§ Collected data
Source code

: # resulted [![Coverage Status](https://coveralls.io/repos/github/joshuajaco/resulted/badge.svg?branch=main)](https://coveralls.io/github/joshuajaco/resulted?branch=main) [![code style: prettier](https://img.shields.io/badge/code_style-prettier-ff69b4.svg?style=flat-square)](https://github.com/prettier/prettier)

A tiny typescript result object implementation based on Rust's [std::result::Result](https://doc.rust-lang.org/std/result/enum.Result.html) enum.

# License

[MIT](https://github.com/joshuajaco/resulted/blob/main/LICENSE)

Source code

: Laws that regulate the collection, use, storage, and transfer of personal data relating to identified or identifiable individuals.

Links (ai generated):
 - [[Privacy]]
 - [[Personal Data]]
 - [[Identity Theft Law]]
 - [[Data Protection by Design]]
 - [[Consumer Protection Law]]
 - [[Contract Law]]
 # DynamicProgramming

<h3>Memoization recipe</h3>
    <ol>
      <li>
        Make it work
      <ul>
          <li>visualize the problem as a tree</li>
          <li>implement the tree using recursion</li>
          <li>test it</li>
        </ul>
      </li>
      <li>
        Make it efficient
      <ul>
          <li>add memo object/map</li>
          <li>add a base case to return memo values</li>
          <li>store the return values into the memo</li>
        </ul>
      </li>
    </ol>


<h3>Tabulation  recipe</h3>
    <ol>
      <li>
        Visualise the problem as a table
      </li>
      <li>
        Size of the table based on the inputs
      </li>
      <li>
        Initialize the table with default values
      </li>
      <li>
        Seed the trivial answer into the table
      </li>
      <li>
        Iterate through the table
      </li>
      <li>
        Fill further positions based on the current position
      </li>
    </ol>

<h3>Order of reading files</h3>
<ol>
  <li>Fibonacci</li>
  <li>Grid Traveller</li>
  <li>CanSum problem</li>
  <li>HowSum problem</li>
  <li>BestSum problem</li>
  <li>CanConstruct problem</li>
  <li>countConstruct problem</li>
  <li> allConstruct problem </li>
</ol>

§ WHAT IS NEEDED
Start copying at the line that contains "Iterate through the table" and stop after the last line of the records, keeping every line exactly.

§ WRITTEN RESPONSE
        Iterate through the table
      </li>
      <li>
        Fill further positions based on the current position
      </li>
    </ol>

<h3>Order of reading files</h3>
<ol>
  <li>Fibonacci</li>
  <li>Grid Traveller</li>
  <li>CanSum problem</li>
  <li>HowSum problem</li>
  <li>BestSum problem</li>
  <li>CanConstruct problem</li>
  <li>countConstruct problem</li>
  <li> allConstruct problem </li>
</ol>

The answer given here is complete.